Plaintiff makes numerous allegations against the eighteen named Defendants regarding SQSP's handling of the COVID-19 pandemic in 2020 and certain other prison conditions. See generally Dkt. 1. Plaintiff states that in March 2020, the CDCR refused free COVID-19 tests for its staff and inmate population. Id. at 9. A fellow inmate, Kenneth A. Cooper, wrote to Defendants Broomfield (SQSP Warden) and Pachynski (SQSP Chief Medical Officer) and asked why masks were not being worn at SQSP. Id. Plaintiff states that inmate Cooper also asked Defendants Arnold (SQSP Captain), Teixeira and Haub (SQSP Lieutenants) and Dutton (SQSP Sergeant) why there was little social distancing when inmates gathered for medication to be dispensed, showers, and meal times. Id. at 9-10. Plaintiff states that several large fans were brought in to increase ventilation, but he “questioned custody personnel” whether these fans could have caused further spread of the virus. Id. at 10. Plaintiff states that other prisoners like inmate Cooper raised these issues; however, Plaintiff does not discuss the actions that individual defendants took or how the actions were deliberately indifferent. See Id. at 9-11. While Plaintiff has presented serious allegations, he must provide more information regarding the culpability of the named Defendants. Bare allegations-that a certain Defendant had been asked about any of the aforementioned COVID-19 issues without including any additional information-are insufficient.
Plaintiff's complaint is virtually identical to many other complaints received by the Court. See, e.g., Amos v. Allison, Case No. 20-cv-8152 HSG (PR); Robeldo v. Allison, Case No. 20-9134-WHO (PR); Hall v. Allison, Case No. 21-cv-0103-RMI (PR); Quale v. Allison, Case No. 21-cv-0708-RMI (PR); and Rubio v. Allison, Case No. 21-cv-0921 YGR (PR).
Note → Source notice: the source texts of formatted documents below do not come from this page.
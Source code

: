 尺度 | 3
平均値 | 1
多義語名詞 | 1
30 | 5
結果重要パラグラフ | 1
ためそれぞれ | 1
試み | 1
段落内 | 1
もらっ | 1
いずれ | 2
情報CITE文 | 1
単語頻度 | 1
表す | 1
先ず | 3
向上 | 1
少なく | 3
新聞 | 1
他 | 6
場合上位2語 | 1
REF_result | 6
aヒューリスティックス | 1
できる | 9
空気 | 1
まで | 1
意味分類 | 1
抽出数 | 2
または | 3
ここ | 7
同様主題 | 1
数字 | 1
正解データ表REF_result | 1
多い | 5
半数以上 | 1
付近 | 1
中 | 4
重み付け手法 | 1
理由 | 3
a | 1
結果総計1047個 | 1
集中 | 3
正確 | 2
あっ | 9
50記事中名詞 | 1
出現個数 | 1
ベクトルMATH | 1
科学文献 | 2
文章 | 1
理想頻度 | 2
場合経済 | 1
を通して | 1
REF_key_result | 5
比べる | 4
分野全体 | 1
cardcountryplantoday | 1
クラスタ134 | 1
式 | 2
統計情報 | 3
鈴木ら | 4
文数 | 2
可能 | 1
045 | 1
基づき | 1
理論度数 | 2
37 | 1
Plaintiff describes how on May 30, 2020, 121 inmates from CIM were transferred to SQSP, without proper COVID-19 testing and an outbreak occurred at SQSP. Id. at 11. Plaintiff states he began to suffer serious COVID-19 symptoms on June 29, 2020. Id. at 12. While these allegations are sufficient to state a claim, Plaintiff must provide more information how each of the eighteen Defendants he names as responsible were involved. Vague and conclusory allegations concerning the involvement of supervisory personnel in civil rights violations are not sufficient to state a claim. See Ivey v. Board of Regents, 673 F.2d 266, 268 (9th Cir. 1982). For example, Plaintiff states that “[u]ndoubtedly” Defendant Bick (Director of CDCR's CCHCS) “obviously failed to develop and properly implement adequate training and transfer protocols that protect the prison population.” Id. at 11. Plaintiff adds that “[s]urely” Defendant Davis (CDCR's Associate Director of Reception Centers) as well as Defendants Kelso, Allison, Newsom, and Diaz (CDCR Secretary), SQSP Defendants Pachynski and Broomfield, and CIM Defendants Escobell and Borders, were aware of the transfer of CIM inmates to SQSP and “failed to take prudent action” and that Defendant Kelso “should have been right on top of this.” Id. at 11-12. Plaintiff must present more information as to how each named Defendant, including the supervisory defendants, was directly involved in the constitutional deprivation and how the action (or inaction) constituted deliberate indifference. He must present additional allegations to state a plausible claim for relief for each Defendant. There is no respondeat superior liability under section 1983. Taylor v. List, 880 F.2d 1040, 1045 (9th Cir. 1989). Said differently, it is not enough that the supervisor merely has a supervisory relationship over the defendants; the plaintiff must show that the supervisor “participated in or directed the violations, or knew of the violations and failed to act to prevent them.” Id. Furthermore, supervisor defendants are entitled to qualified immunity where the allegations against them are simply “bald” or “conclusory” because such allegations do not “plausibly” establish the supervisors' personal involvement in their subordinates' constitutional wrong. Iqbal, 556 U.S. at 679.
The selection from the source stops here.